Import PDF files

The data includes 667 civil cases in Belknap County, BCDD in Concord, and Hillsborough North.

Take caution when openning this text data in the spreadsheet. It will crash the computer

Belknap and BCDD

This data was collected by Sam Martel and Jeramiah Linscott in 2018 summer. There are 72 cases from BCDD (Concord) and 30 cases from Belknap County Superior Court.

# Load readtext package
library(readtext)
library(tidyverse)

# Import files
DATA_DIR <- "C:/Users/sclee1/OneDrive/Documents/research paper/Legal Analytics/data/stateCases/"
data_belknap <- readtext(paste0(DATA_DIR, "SamNJeramiah/Belknap Court/*"))
data_belknap_processed <-
  data_belknap %>%
  mutate(doc_id = str_remove_all(doc_id, "Complaint|.docx"),
         Jurisdiction = "Belknap")

glimpse(data_belknap_processed)
## Observations: 30
## Variables: 3
## $ doc_id       <chr> " 211-2016-CV-00001", " 211-2016-CV-00002", " 211...
## $ text         <chr> "STATE OF NEW HAMPSHIRE JUDICIAL BRANCH BELKNAP, ...
## $ Jurisdiction <chr> "Belknap", "Belknap", "Belknap", "Belknap", "Belk...

data_bcdd <- readtext(paste0(DATA_DIR, "SamNJeramiah/BCDD (Concord Court)/*"))
data_bcdd_processed <-
  data_bcdd %>%
  mutate(doc_id = str_remove_all(doc_id, "Complaint|.docx"),
         Jurisdiction = "Merrimack")

glimpse(data_bcdd_processed)
## Observations: 72
## Variables: 3
## $ doc_id       <chr> " 212-2013-CV-00012", " 215-2011-CV-00537", " 215...
## $ text         <chr> "ALICE FINN \nv. \nBALLENTINE PARTNERS LLC, Succe...
## $ Jurisdiction <chr> "Merrimack", "Merrimack", "Merrimack", "Merrimack...

data_belknapNbcdd <- rbind(data_belknap_processed, data_bcdd_processed)
glimpse(data_belknapNbcdd)
## Observations: 102
## Variables: 3
## $ doc_id       <chr> " 211-2016-CV-00001", " 211-2016-CV-00002", " 211...
## $ text         <chr> "STATE OF NEW HAMPSHIRE JUDICIAL BRANCH BELKNAP, ...
## $ Jurisdiction <chr> "Belknap", "Belknap", "Belknap", "Belknap", "Belk...

Hillsborough North

This data was collected by Cam and Brad Romeo in 2019 summer.

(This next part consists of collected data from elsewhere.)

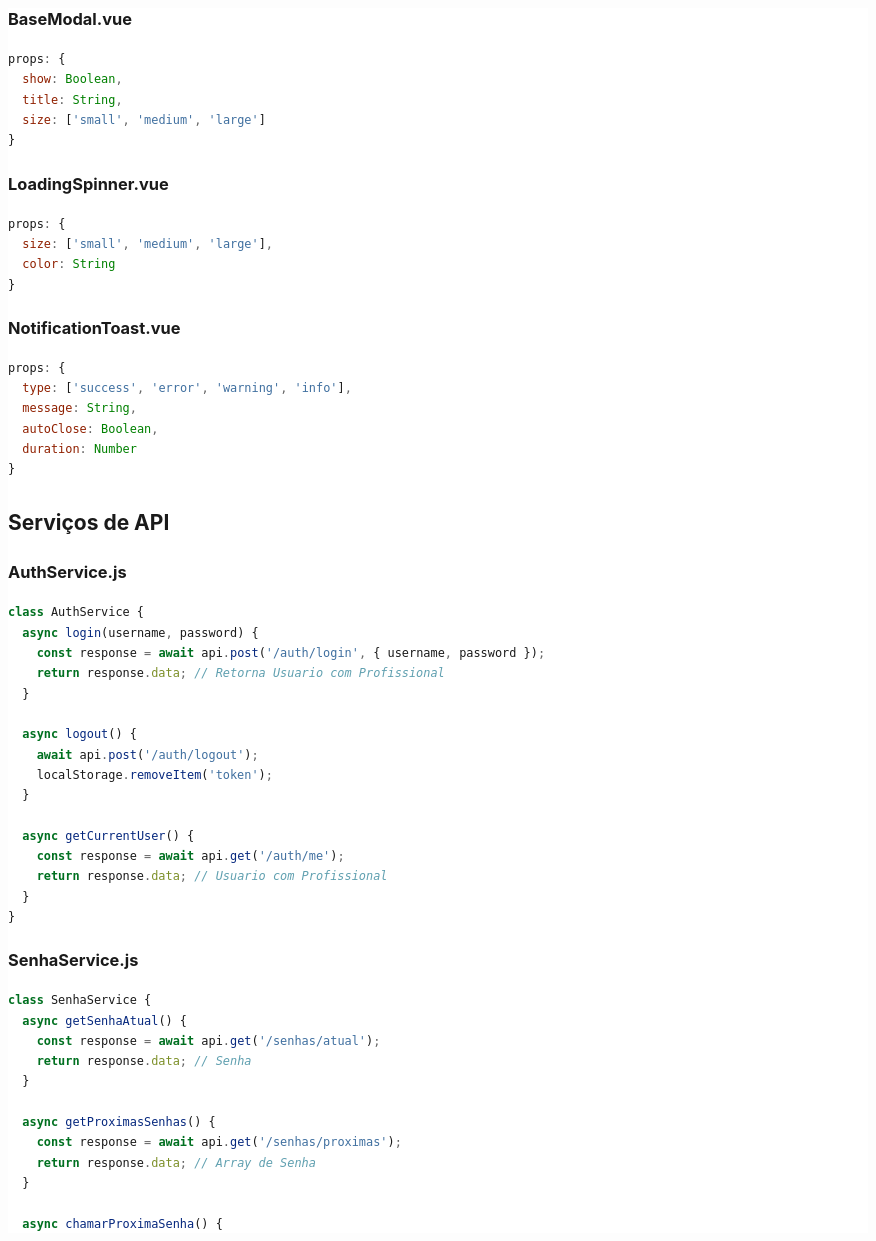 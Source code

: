 ### BaseModal.vue
```javascript
props: {
  show: Boolean,
  title: String,
  size: ['small', 'medium', 'large']
}
```

### LoadingSpinner.vue
```javascript
props: {
  size: ['small', 'medium', 'large'],
  color: String
}
```

### NotificationToast.vue
```javascript
props: {
  type: ['success', 'error', 'warning', 'info'],
  message: String,
  autoClose: Boolean,
  duration: Number
}
```

## Serviços de API

### AuthService.js
```javascript
class AuthService {
  async login(username, password) {
    const response = await api.post('/auth/login', { username, password });
    return response.data; // Retorna Usuario com Profissional
  }
  
  async logout() {
    await api.post('/auth/logout');
    localStorage.removeItem('token');
  }
  
  async getCurrentUser() {
    const response = await api.get('/auth/me');
    return response.data; // Usuario com Profissional
  }
}
```

### SenhaService.js
```javascript
class SenhaService {
  async getSenhaAtual() {
    const response = await api.get('/senhas/atual');
    return response.data; // Senha
  }
  
  async getProximasSenhas() {
    const response = await api.get('/senhas/proximas');
    return response.data; // Array de Senha
  }
  
  async chamarProximaSenha() {
```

There are 575 cases from Hillsborough North.

# Import and clean Hillsborough data that Cam and Brad collected
data_Hills <- readtext(paste0(DATA_DIR, "Cam/Complaint/*"))
data_Hills_processed <-
  data_Hills %>% 
  # Take the first 9 letters of repeated doc_id format: e.g., 2017/0388.docx/0388.docx
  mutate(doc_id = str_sub(doc_id, 1,9)) %>%
  # separate docket number into county, year, type and case
  separate(doc_id, c("year","caseN"), remove = FALSE) %>%
  # Pad one more 0 in front of caseN
  mutate(caseN = str_pad(caseN,width=5, side = "left", pad = "0"),
         type = "CV",
         county = "216",
         Jurisdiction = "HillsN") %>%
  # will need doc_id whose form is consistent with the one in the spreadsheet for merging
  unite(doc_id, c(county,year,type,caseN), sep = "-", remove = FALSE) %>%
  select(doc_id, text, Jurisdiction)

glimpse(data_Hills_processed)
## Observations: 575
## Variables: 3
## $ doc_id       <chr> "216-2016-CV-00022", "216-2016-CV-00026", "216-20...
## $ text         <chr> "THE STATE OF NEW HAMPSHIRESUPERIOR COURT\nHILLSB...
## $ Jurisdiction <chr> "HillsN", "HillsN", "HillsN", "HillsN", "HillsN",...

Merge all three

data_merged <- rbind(data_belknap_processed, data_bcdd_processed, data_Hills_processed)
glimpse(data_merged)
## Observations: 677
## Variables: 3
## $ doc_id       <chr> " 211-2016-CV-00001", " 211-2016-CV-00002", " 211...
## $ text         <chr> "STATE OF NEW HAMPSHIRE JUDICIAL BRANCH BELKNAP, ...
## $ Jurisdiction <chr> "Belknap", "Belknap", "Belknap", "Belknap", "Belk...

data_processed <-
  data_merged %>%
  rename(DoNo = doc_id)

glimpse(data_processed)
## Observations: 677
## Variables: 3
## $ DoNo         <chr> " 211-2016-CV-00001", " 211-2016-CV-00002", " 211...
## $ text         <chr> "STATE OF NEW HAMPSHIRE JUDICIAL BRANCH BELKNAP, ...
## $ Jurisdiction <chr> "Belknap", "Belknap", "Belknap", "Belknap", "Belk...

Unnest and filter texts

A challenge here is that I should remove not only commone English words (e.g., is, his, the) but also legal jargons. I used tf_idf process instead of the common anti_join(stop_words) approach because stop_words doesn’t include legal jargons.

using tf_idf

I used the three filtering mechanisms: 1) stop_words for common English words (i.e., is, and his), 2) inverse document frequency (idf) to control for legal jargons, and 3) minimum number of documents that the word shows up, which is to control for pronouns (i.e., names of the plaintiff).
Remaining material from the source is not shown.